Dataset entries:
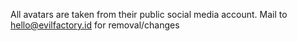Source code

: All avatars are taken from their public social media account. Mail to hello@evilfactory.id for
removal/changes
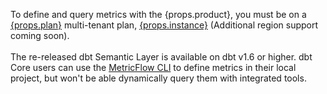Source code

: <span>To define and query metrics with the {props.product}, you must be on a <a href="https://www.getdbt.com/pricing/">{props.plan}</a>  multi-tenant plan, <a href="https://docs.getdbt.com/docs/cloud/about-cloud/regions-ip-addresses" target="_self">{props.instance}</a> (Additional region support coming soon).<br /><br /> The re-released dbt Semantic Layer is available on dbt v1.6 or higher. dbt Core users can use the <a href="https://docs.getdbt.com/docs/build/metricflow-cli">MetricFlow CLI</a> to define metrics in their local project, but won't be able dynamically query them with integrated tools.</span><br /><br />

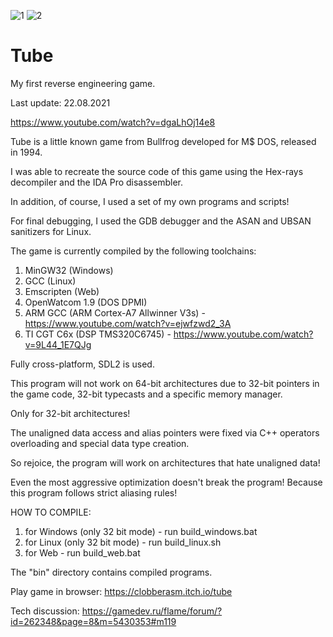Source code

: ![1](https://user-images.githubusercontent.com/88702500/128820449-94b8fe0d-296d-4232-a6eb-2eba36968028.png)
![2](https://user-images.githubusercontent.com/88702500/128820980-07c0d238-edba-4681-8c02-4eb6ea317a98.png)

# Tube

My first reverse engineering game.

Last update: 22.08.2021

https://www.youtube.com/watch?v=dgaLhOj14e8

Tube is a little known game from Bullfrog developed for M$ DOS, released in 1994.

I was able to recreate the source code of this game using the Hex-rays decompiler and the IDA Pro disassembler.

In addition, of course, I used a set of my own programs and scripts!

For final debugging, I used the GDB debugger and the ASAN and UBSAN sanitizers for Linux.

The game is currently compiled by the following toolchains:

1. MinGW32 (Windows)
2. GCC (Linux)
3. Emscripten (Web)
4. OpenWatcom 1.9 (DOS DPMI)
5. ARM GCC (ARM Cortex-A7 Allwinner V3s) - https://www.youtube.com/watch?v=ejwfzwd2_3A
6. TI CGT C6x (DSP TMS320C6745) - https://www.youtube.com/watch?v=9L44_1E7QJg

Fully cross-platform, SDL2 is used.

This program will not work on 64-bit architectures due to 32-bit pointers in the game code, 32-bit typecasts and a specific memory manager.

Only for 32-bit architectures!

The unaligned data access and alias pointers were fixed via C++ operators overloading and special data type creation.

So rejoice, the program will work on architectures that hate unaligned data!

Even the most aggressive optimization doesn't break the program! Because this program follows strict aliasing rules!

HOW TO COMPILE:

1. for Windows (only 32 bit mode) - run build_windows.bat
2. for Linux (only 32 bit mode) - run build_linux.sh
3. for Web - run build_web.bat

The "bin" directory contains compiled programs.

Play game in browser: https://clobberasm.itch.io/tube

Tech discussion: https://gamedev.ru/flame/forum/?id=262348&page=8&m=5430353#m119
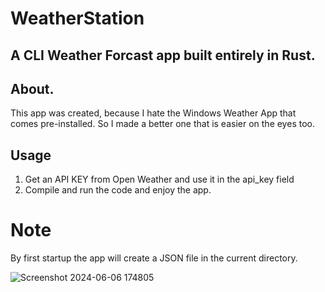 ﻿# WeatherStation

## A CLI Weather Forcast app built entirely in Rust. 

## About.
This app was created, because I hate the Windows Weather App that comes pre-installed. So I made a better one that is easier on the eyes too.

## Usage
   1. Get an API KEY from Open Weather and use it in the api_key field
   2. Compile and run the code and enjoy the app.

# Note
By first startup the app will create a JSON file in the current directory.

 
![Screenshot 2024-06-06 174805](https://github.com/fallxnstr/WeatherStation/assets/103467609/de9550a5-38b9-4dbd-9163-06a1a267e8c5)
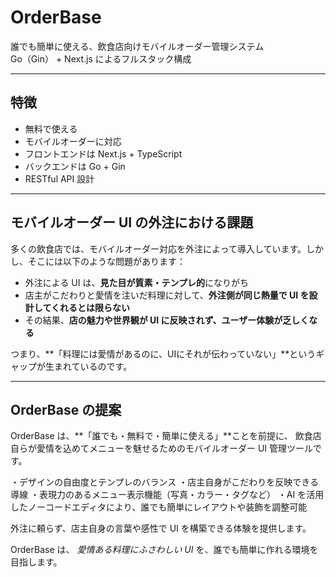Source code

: # OrderBase

誰でも簡単に使える、飲食店向けモバイルオーダー管理システム  
Go（Gin） + Next.js によるフルスタック構成

---

## 特徴

- 無料で使える
- モバイルオーダーに対応
- フロントエンドは Next.js + TypeScript
- バックエンドは Go + Gin
- RESTful API 設計

---

## モバイルオーダー UI の外注における課題

多くの飲食店では、モバイルオーダー対応を外注によって導入しています。しかし、そこには以下のような問題があります：

- 外注による UI は、**見た目が質素・テンプレ的**になりがち
- 店主がこだわりと愛情を注いだ料理に対して、**外注側が同じ熱量で UI を設計してくれるとは限らない**
- その結果、**店の魅力や世界観が UI に反映されず、ユーザー体験が乏しくなる**

つまり、**「料理には愛情があるのに、UIにそれが伝わっていない」**というギャップが生まれているのです。

---

## OrderBase の提案

OrderBase は、**「誰でも・無料で・簡単に使える」**ことを前提に、
飲食店自らが愛情を込めてメニューを魅せるためのモバイルオーダー UI 管理ツールです。

・デザインの自由度とテンプレのバランス
・店主自身がこだわりを反映できる導線
・表現力のあるメニュー表示機能（写真・カラー・タグなど）
・AI を活用したノーコードエディタにより、誰でも簡単にレイアウトや装飾を調整可能

外注に頼らず、店主自身の言葉や感性で UI を構築できる体験を提供します。

OrderBase は、
*愛情ある料理にふさわしい UI* を、誰でも簡単に作れる環境を目指します。


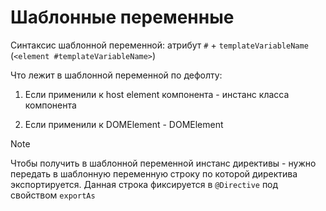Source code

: # Шаблонные переменные

Синтаксис шаблонной переменной: атрибут `#` + `templateVariableName` (`<element #templateVariableName>`)

Что лежит в шаблонной переменной по дефолту:

1. Если применили к host element компонента - инстанс класса компонента

2. Если применили к DOMElement - DOMElement

> [!NOTE]
>
> Чтобы получить в шаблонной переменной инстанс директивы - нужно передать в шаблонную переменную строку по которой директива экспортируется. Данная строка фиксируется в `@Directive` под свойством `exportAs`
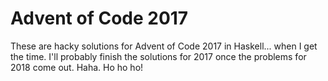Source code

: # Advent of Code 2017

These are hacky solutions for Advent of Code 2017 in Haskell... when I get the time. I'll probably finish the solutions for 2017 once the problems for 2018 come out. Haha.  Ho ho ho!
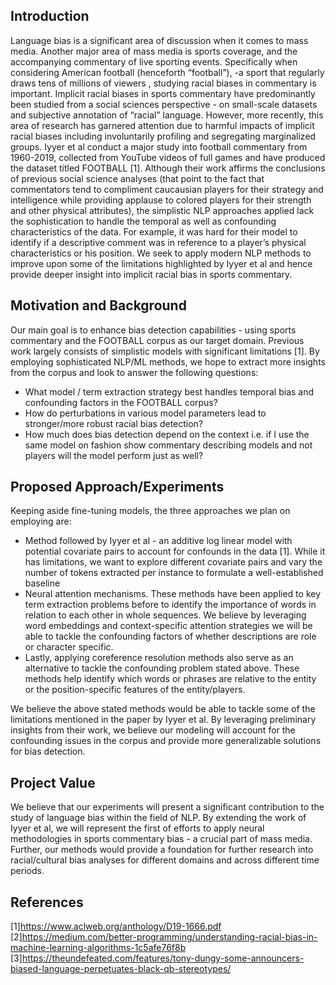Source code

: ## Introduction
Language bias is a significant area of discussion when it comes to mass media. Another major area of mass media is sports coverage, and the accompanying commentary of live sporting events. Specifically when considering American football (henceforth “football”), -a sport that regularly draws tens of millions of viewers , studying racial biases in commentary is important. Implicit racial biases in sports commentary have predominantly been studied from a social sciences perspective - on small-scale datasets and subjective annotation of “racial” language. However, more recently, this area of research has garnered attention due to harmful impacts of implicit racial biases including involuntarily profiling and segregating marginalized groups. Iyyer et al conduct a major study into football commentary from 1960-2019, collected from YouTube videos of full games and have produced the dataset titled FOOTBALL [1]. Although their work affirms the conclusions of previous social science analyses (that point to the fact that commentators tend to compliment caucausian players for their strategy and intelligence while providing applause to colored players for their strength and other physical attributes), the simplistic NLP approaches applied lack the sophistication to handle the temporal as well as confounding characteristics of the data. For example, it was hard for their model to identify if a descriptive comment was in reference to a player’s physical characteristics or his position. We seek to apply modern NLP methods to improve upon some of the limitations highlighted by Iyyer et al and hence provide deeper insight into implicit racial bias in sports commentary.

## Motivation and Background
Our main goal is to enhance bias detection capabilities - using sports commentary and the FOOTBALL corpus as our target domain. Previous work largely consists of simplistic models with significant limitations [1]. By employing sophisticated NLP/ML methods, we hope to extract more insights from the corpus and look to answer the following questions:
* What model / term extraction strategy best handles temporal bias and confounding factors in the FOOTBALL corpus? 
* How do perturbations in various model parameters lead to stronger/more robust racial bias detection?
* How much does bias detection depend on the context i.e. if I use the same model on fashion show commentary describing models and not players will the model perform just as well?

## Proposed Approach/Experiments 
Keeping aside fine-tuning models, the three approaches we plan on employing are: 
* Method followed by Iyyer et al - an additive log linear model with potential covariate pairs to account for confounds in the data [1]. While it has limitations, we want to explore  different covariate pairs and vary the number of  tokens extracted per instance to formulate a well-established baseline  
* Neural  attention mechanisms.  These methods have been applied to key term extraction problems before to identify the importance of words in relation to each other in whole sequences. We believe by leveraging word embeddings and context-specific attention strategies we will be able to tackle the confounding factors of whether descriptions are role or character specific.
* Lastly, applying coreference resolution methods also serve as an alternative to tackle the confounding problem stated above. These methods help identify which words or phrases are relative to the entity or the position-specific features of the entity/players. 

We believe the above stated methods would be able to tackle some of the limitations mentioned in the paper by Iyyer et al. By leveraging preliminary insights from their work, we believe our modeling will account for the confounding issues in the corpus and provide more generalizable solutions for bias detection. 

## Project Value
We believe that our experiments will present a significant contribution to the study of language bias within the field of NLP. By extending the work of Iyyer et al, we will represent the first of efforts to apply neural methodologies in sports commentary bias - a crucial part of mass media. Further, our methods would provide a foundation for further research into racial/cultural bias analyses for different domains and across different time periods.

## References
[1]https://www.aclweb.org/anthology/D19-1666.pdf<br>
[2]https://medium.com/better-programming/understanding-racial-bias-in-machine-learning-algorithms-1c5afe76f8b<br>
[3]https://theundefeated.com/features/tony-dungy-some-announcers-biased-language-perpetuates-black-qb-stereotypes/



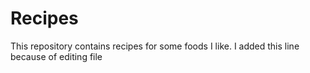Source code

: # Recipes

This repository contains recipes for some foods I like.
I added this line because of editing file
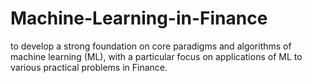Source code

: # Machine-Learning-in-Finance
to develop a strong foundation on core paradigms and algorithms of machine learning (ML), with a particular focus on applications of ML to various practical problems in Finance. 
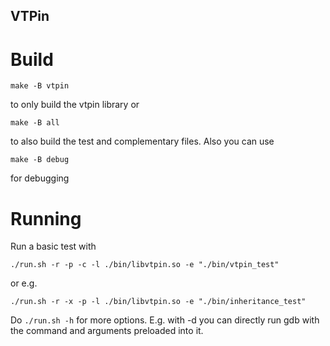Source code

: VTPin
-----

Build
=====

    make -B vtpin

to only build the vtpin library or

    make -B all

to also build the test and complementary files.
Also you can use

    make -B debug

for debugging

Running
=======

Run a basic test with

    ./run.sh -r -p -c -l ./bin/libvtpin.so -e "./bin/vtpin_test"

or e.g.

    ./run.sh -r -x -p -l ./bin/libvtpin.so -e "./bin/inheritance_test"


Do `./run.sh -h` for more options. E.g. with -d you can directly run gdb with the command and arguments preloaded into it.
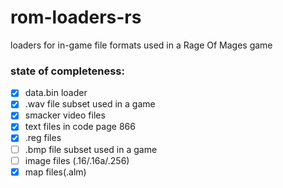 # rom-loaders-rs
loaders for in-game file formats used in a Rage Of Mages game

### state of completeness:
- [x] data.bin loader
- [x] .wav file subset used in a game
- [x] smacker video files
- [x] text files in code page 866
- [x] .reg files
- [ ] .bmp file subset used in a game
- [ ] image files (.16/.16a/.256)
- [x] map files(.alm)
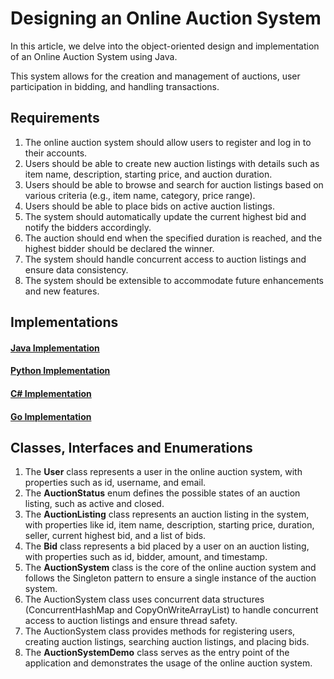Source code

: # Designing an Online Auction System

In this article, we delve into the object-oriented design and implementation of an Online Auction
System using Java.

This system allows for the creation and management of auctions, user participation in bidding, and
handling transactions.

## Requirements

1. The online auction system should allow users to register and log in to their accounts.
2. Users should be able to create new auction listings with details such as item name, description,
   starting price, and auction duration.
3. Users should be able to browse and search for auction listings based on various criteria (e.g.,
   item name, category, price range).
4. Users should be able to place bids on active auction listings.
5. The system should automatically update the current highest bid and notify the bidders
   accordingly.
6. The auction should end when the specified duration is reached, and the highest bidder should be
   declared the winner.
7. The system should handle concurrent access to auction listings and ensure data consistency.
8. The system should be extensible to accommodate future enhancements and new features.

## Implementations

#### [Java Implementation](../solutions/java/src/onlineauctionsystem/)

#### [Python Implementation](../solutions/python/onlineauctionsystem/)

#### [C# Implementation](../solutions/c%23/OnlineAuctionSystem/)

#### [Go Implementation](../solutions/golang/onlineauctionsystem/)

## Classes, Interfaces and Enumerations

1. The **User** class represents a user in the online auction system, with properties such as id,
   username, and email.
2. The **AuctionStatus** enum defines the possible states of an auction listing, such as active and
   closed.
3. The **AuctionListing** class represents an auction listing in the system, with properties like
   id, item name, description, starting price, duration, seller, current highest bid, and a list of
   bids.
4. The **Bid** class represents a bid placed by a user on an auction listing, with properties such
   as id, bidder, amount, and timestamp.
5. The **AuctionSystem** class is the core of the online auction system and follows the Singleton
   pattern to ensure a single instance of the auction system.
6. The AuctionSystem class uses concurrent data structures (ConcurrentHashMap and
   CopyOnWriteArrayList) to handle concurrent access to auction listings and ensure thread safety.
7. The AuctionSystem class provides methods for registering users, creating auction listings,
   searching auction listings, and placing bids.
8. The **AuctionSystemDemo** class serves as the entry point of the application and demonstrates the
   usage of the online auction system.
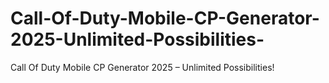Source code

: # Call-Of-Duty-Mobile-CP-Generator-2025-Unlimited-Possibilities-
Call Of Duty Mobile CP Generator 2025 – Unlimited Possibilities!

Your assignment:
Reproduce the data above exactly, but only from the line containing "### state of" through the line containing "starting price, and auction duration.". Omit all pictures.

Exercise answer:
### state of completeness:
- [x] data.bin loader
- [x] .wav file subset used in a game
- [x] smacker video files
- [x] text files in code page 866
- [x] .reg files
- [ ] .bmp file subset used in a game
- [ ] image files (.16/.16a/.256)
- [x] map files(.alm)
Source code

: # Designing an Online Auction System

In this article, we delve into the object-oriented design and implementation of an Online Auction
System using Java.

This system allows for the creation and management of auctions, user participation in bidding, and
handling transactions.

## Requirements

1. The online auction system should allow users to register and log in to their accounts.
2. Users should be able to create new auction listings with details such as item name, description,
   starting price, and auction duration.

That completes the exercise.